**DATA IN THIS EXERCISE**.
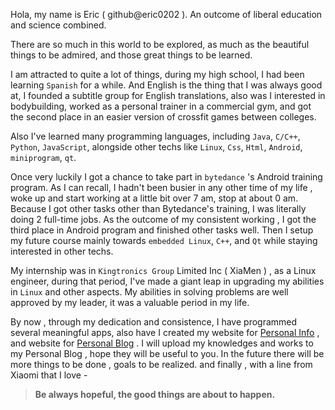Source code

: Hola, my name is Eric ( github@eric0202 ). An outcome of liberal education and science combined.



There are so much in this world to be explored, as much as the beautiful things to be admired, and those great things to be learned.



I am attracted to quite a lot of things, during my high school, I had been learning `Spanish` for a while. And English is the thing that I was always good at, I founded a subtitle group for English translations, also was I interested in bodybuilding, worked as a personal trainer in a commercial gym, and got the second place in an easier version of crossfit games between colleges.

Also I've learned many programming languages, including `Java`, `C/C++`, `Python`, `JavaScript`, alongside other techs like `Linux`, `Css`, `Html`, `Android`, `miniprogram`, `qt`. 

Once very luckily I got a chance to take part in `bytedance` 's Android training program. As I can recall, I hadn't been busier in any other time of my life , woke up and start working at a little bit over 7 am, stop at about 0 am. Because I got other tasks other than Bytedance's training, I was literally doing 2 full-time jobs. As the outcome of my consistent working , I got the third place in Android program and finished other tasks well. Then I setup my future course mainly towards `embedded Linux`, `C++`, and `Qt` while staying interested in other techs.

My internship was in `Kingtronics Group` Limited Inc ( XiaMen ) , as a Linux engineer, during that period, I've made a giant leap in upgrading my abilities in `Linux` and other aspects. My abilities in solving problems are well approved by my leader, it was a valuable period in my life.



By now , through my dedication and consistence, I have programmed several meaningful apps, also have I created my website for [Personal Info](https://eric0202.github.io) , and website for [Personal Blog](https://zeknes.github.io) . I will upload my knowledges and works to my Personal Blog , hope they will be useful to you. In the future there will be more things to be done , goals to be realized. and finally , with a line from Xiaomi that I love -



> **Be always hopeful, the good things are about to happen.**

**WHAT NEEDS TO BE DONE**.
Everything in the data above gets copied exactly. Only the pictures are skipped.

**OUTPUT FOR THIS EXERCISE**.
Source code

: Hola, my name is Eric ( github@eric0202 ). An outcome of liberal education and science combined.



There are so much in this world to be explored, as much as the beautiful things to be admired, and those great things to be learned.



I am attracted to quite a lot of things, during my high school, I had been learning `Spanish` for a while. And English is the thing that I was always good at, I founded a subtitle group for English translations, also was I interested in bodybuilding, worked as a personal trainer in a commercial gym, and got the second place in an easier version of crossfit games between colleges.

Also I've learned many programming languages, including `Java`, `C/C++`, `Python`, `JavaScript`, alongside other techs like `Linux`, `Css`, `Html`, `Android`, `miniprogram`, `qt`. 

Once very luckily I got a chance to take part in `bytedance` 's Android training program. As I can recall, I hadn't been busier in any other time of my life , woke up and start working at a little bit over 7 am, stop at about 0 am. Because I got other tasks other than Bytedance's training, I was literally doing 2 full-time jobs. As the outcome of my consistent working , I got the third place in Android program and finished other tasks well. Then I setup my future course mainly towards `embedded Linux`, `C++`, and `Qt` while staying interested in other techs.

My internship was in `Kingtronics Group` Limited Inc ( XiaMen ) , as a Linux engineer, during that period, I've made a giant leap in upgrading my abilities in `Linux` and other aspects. My abilities in solving problems are well approved by my leader, it was a valuable period in my life.



By now , through my dedication and consistence, I have programmed several meaningful apps, also have I created my website for [Personal Info](https://eric0202.github.io) , and website for [Personal Blog](https://zeknes.github.io) . I will upload my knowledges and works to my Personal Blog , hope they will be useful to you. In the future there will be more things to be done , goals to be realized. and finally , with a line from Xiaomi that I love -



> **Be always hopeful, the good things are about to happen.**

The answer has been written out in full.